> Saved entries:

--- --- ---

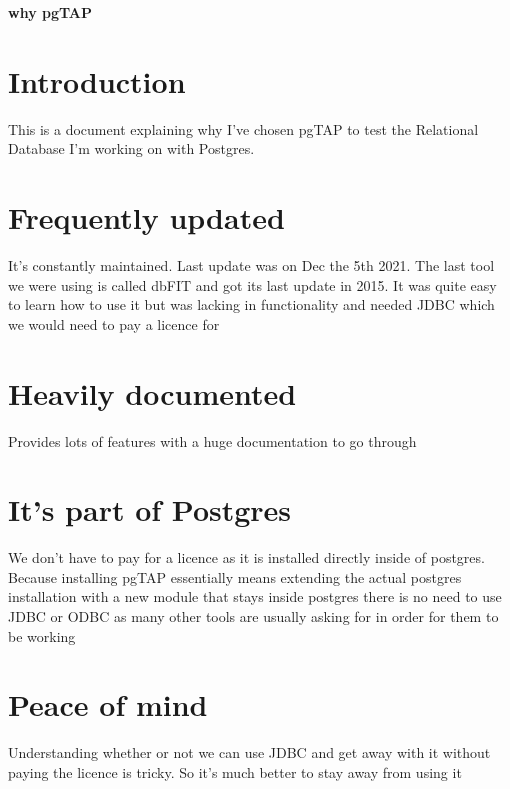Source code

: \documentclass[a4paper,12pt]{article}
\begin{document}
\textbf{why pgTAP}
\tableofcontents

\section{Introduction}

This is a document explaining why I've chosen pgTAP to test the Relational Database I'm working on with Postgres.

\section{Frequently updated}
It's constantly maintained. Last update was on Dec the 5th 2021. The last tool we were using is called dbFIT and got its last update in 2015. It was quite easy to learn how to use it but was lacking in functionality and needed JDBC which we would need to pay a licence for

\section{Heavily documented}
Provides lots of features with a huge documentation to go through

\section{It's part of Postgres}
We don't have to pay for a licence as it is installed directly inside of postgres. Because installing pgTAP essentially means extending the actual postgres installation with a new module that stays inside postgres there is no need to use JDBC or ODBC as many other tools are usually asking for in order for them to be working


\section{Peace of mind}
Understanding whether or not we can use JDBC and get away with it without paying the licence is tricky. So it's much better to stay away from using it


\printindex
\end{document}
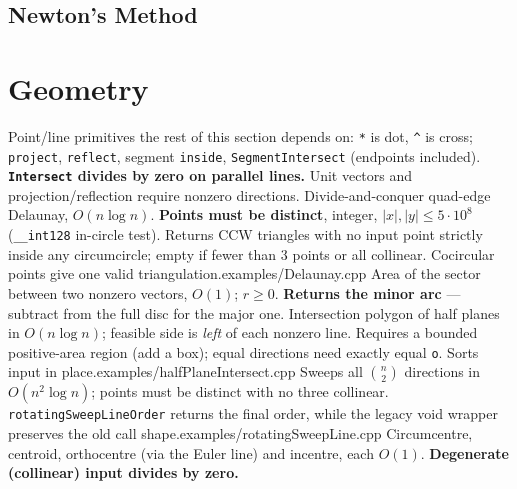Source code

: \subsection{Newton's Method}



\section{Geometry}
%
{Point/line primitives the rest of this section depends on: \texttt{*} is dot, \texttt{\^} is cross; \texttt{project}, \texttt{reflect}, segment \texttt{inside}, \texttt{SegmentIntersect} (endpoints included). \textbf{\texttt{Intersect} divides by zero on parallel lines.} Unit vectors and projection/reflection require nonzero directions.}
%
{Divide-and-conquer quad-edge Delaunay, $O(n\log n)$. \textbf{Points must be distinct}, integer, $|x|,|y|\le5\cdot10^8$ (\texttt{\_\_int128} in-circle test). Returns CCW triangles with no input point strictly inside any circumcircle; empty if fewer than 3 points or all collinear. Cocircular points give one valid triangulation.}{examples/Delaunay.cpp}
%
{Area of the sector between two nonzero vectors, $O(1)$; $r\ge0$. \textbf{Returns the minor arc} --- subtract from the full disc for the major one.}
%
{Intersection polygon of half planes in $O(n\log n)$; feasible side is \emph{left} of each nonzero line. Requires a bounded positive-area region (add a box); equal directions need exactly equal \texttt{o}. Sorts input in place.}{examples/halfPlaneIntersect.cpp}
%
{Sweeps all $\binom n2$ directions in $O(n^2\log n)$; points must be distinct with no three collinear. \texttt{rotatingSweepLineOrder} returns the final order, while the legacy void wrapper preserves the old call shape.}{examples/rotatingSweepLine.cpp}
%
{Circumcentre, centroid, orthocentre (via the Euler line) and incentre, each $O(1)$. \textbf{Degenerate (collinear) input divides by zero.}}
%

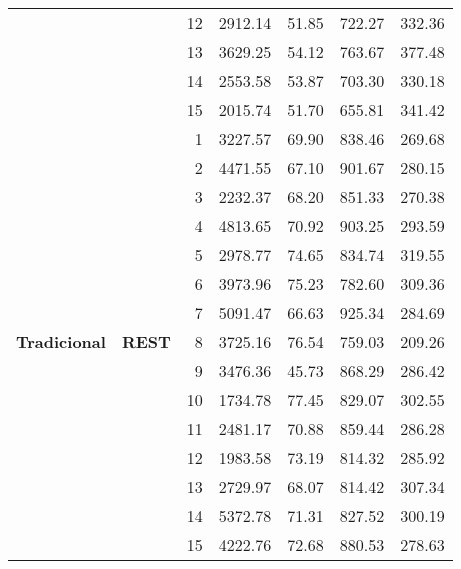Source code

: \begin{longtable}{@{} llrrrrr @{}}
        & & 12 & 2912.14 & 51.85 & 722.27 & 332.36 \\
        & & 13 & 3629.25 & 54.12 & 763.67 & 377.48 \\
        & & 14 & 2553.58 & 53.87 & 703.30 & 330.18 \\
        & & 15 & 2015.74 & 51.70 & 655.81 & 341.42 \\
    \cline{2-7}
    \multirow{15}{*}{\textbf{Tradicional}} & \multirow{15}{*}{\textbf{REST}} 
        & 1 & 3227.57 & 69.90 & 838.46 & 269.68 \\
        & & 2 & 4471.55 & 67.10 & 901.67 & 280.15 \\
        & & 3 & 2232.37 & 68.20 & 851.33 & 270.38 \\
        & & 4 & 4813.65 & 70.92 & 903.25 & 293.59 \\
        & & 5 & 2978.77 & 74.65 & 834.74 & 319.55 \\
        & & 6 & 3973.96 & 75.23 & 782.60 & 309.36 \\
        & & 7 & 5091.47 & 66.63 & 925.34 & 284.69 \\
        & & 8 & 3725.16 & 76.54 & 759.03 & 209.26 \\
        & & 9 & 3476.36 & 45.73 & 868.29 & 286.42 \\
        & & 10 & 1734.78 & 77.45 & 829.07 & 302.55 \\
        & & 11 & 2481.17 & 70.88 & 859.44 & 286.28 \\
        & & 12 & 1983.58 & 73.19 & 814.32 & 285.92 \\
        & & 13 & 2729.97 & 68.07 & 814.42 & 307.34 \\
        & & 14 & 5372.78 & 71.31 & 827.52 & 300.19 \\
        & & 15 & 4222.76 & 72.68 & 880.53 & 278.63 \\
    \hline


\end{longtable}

--- --- ---

> Exercise instructions: Each line above is to be copied verbatim. Drop any image from the copy.

> Answer section:
Source code

: \documentclass[a4paper,12pt]{article}
\begin{document}
\textbf{why pgTAP}
\tableofcontents

\section{Introduction}

This is a document explaining why I've chosen pgTAP to test the Relational Database I'm working on with Postgres.

\section{Frequently updated}
It's constantly maintained. Last update was on Dec the 5th 2021. The last tool we were using is called dbFIT and got its last update in 2015. It was quite easy to learn how to use it but was lacking in functionality and needed JDBC which we would need to pay a licence for

\section{Heavily documented}
Provides lots of features with a huge documentation to go through

\section{It's part of Postgres}
We don't have to pay for a licence as it is installed directly inside of postgres. Because installing pgTAP essentially means extending the actual postgres installation with a new module that stays inside postgres there is no need to use JDBC or ODBC as many other tools are usually asking for in order for them to be working


\section{Peace of mind}
Understanding whether or not we can use JDBC and get away with it without paying the licence is tricky. So it's much better to stay away from using it


\printindex
\end{document}
Source code

: \subsection{Newton's Method}



\section{Geometry}
%
{Point/line primitives the rest of this section depends on: \texttt{*} is dot, \texttt{\^} is cross; \texttt{project}, \texttt{reflect}, segment \texttt{inside}, \texttt{SegmentIntersect} (endpoints included). \textbf{\texttt{Intersect} divides by zero on parallel lines.} Unit vectors and projection/reflection require nonzero directions.}
%
{Divide-and-conquer quad-edge Delaunay, $O(n\log n)$. \textbf{Points must be distinct}, integer, $|x|,|y|\le5\cdot10^8$ (\texttt{\_\_int128} in-circle test). Returns CCW triangles with no input point strictly inside any circumcircle; empty if fewer than 3 points or all collinear. Cocircular points give one valid triangulation.}{examples/Delaunay.cpp}
%
{Area of the sector between two nonzero vectors, $O(1)$; $r\ge0$. \textbf{Returns the minor arc} --- subtract from the full disc for the major one.}
%
{Intersection polygon of half planes in $O(n\log n)$; feasible side is \emph{left} of each nonzero line. Requires a bounded positive-area region (add a box); equal directions need exactly equal \texttt{o}. Sorts input in place.}{examples/halfPlaneIntersect.cpp}
%
{Sweeps all $\binom n2$ directions in $O(n^2\log n)$; points must be distinct with no three collinear. \texttt{rotatingSweepLineOrder} returns the final order, while the legacy void wrapper preserves the old call shape.}{examples/rotatingSweepLine.cpp}
%
{Circumcentre, centroid, orthocentre (via the Euler line) and incentre, each $O(1)$. \textbf{Degenerate (collinear) input divides by zero.}}
%

Source code

: \begin{longtable}{@{} llrrrrr @{}}
        & & 12 & 2912.14 & 51.85 & 722.27 & 332.36 \\
        & & 13 & 3629.25 & 54.12 & 763.67 & 377.48 \\
        & & 14 & 2553.58 & 53.87 & 703.30 & 330.18 \\
        & & 15 & 2015.74 & 51.70 & 655.81 & 341.42 \\
    \cline{2-7}
    \multirow{15}{*}{\textbf{Tradicional}} & \multirow{15}{*}{\textbf{REST}} 
        & 1 & 3227.57 & 69.90 & 838.46 & 269.68 \\
        & & 2 & 4471.55 & 67.10 & 901.67 & 280.15 \\
        & & 3 & 2232.37 & 68.20 & 851.33 & 270.38 \\
        & & 4 & 4813.65 & 70.92 & 903.25 & 293.59 \\
        & & 5 & 2978.77 & 74.65 & 834.74 & 319.55 \\
        & & 6 & 3973.96 & 75.23 & 782.60 & 309.36 \\
        & & 7 & 5091.47 & 66.63 & 925.34 & 284.69 \\
        & & 8 & 3725.16 & 76.54 & 759.03 & 209.26 \\
        & & 9 & 3476.36 & 45.73 & 868.29 & 286.42 \\
        & & 10 & 1734.78 & 77.45 & 829.07 & 302.55 \\
        & & 11 & 2481.17 & 70.88 & 859.44 & 286.28 \\
        & & 12 & 1983.58 & 73.19 & 814.32 & 285.92 \\
        & & 13 & 2729.97 & 68.07 & 814.42 & 307.34 \\
        & & 14 & 5372.78 & 71.31 & 827.52 & 300.19 \\
        & & 15 & 4222.76 & 72.68 & 880.53 & 278.63 \\
    \hline


\end{longtable}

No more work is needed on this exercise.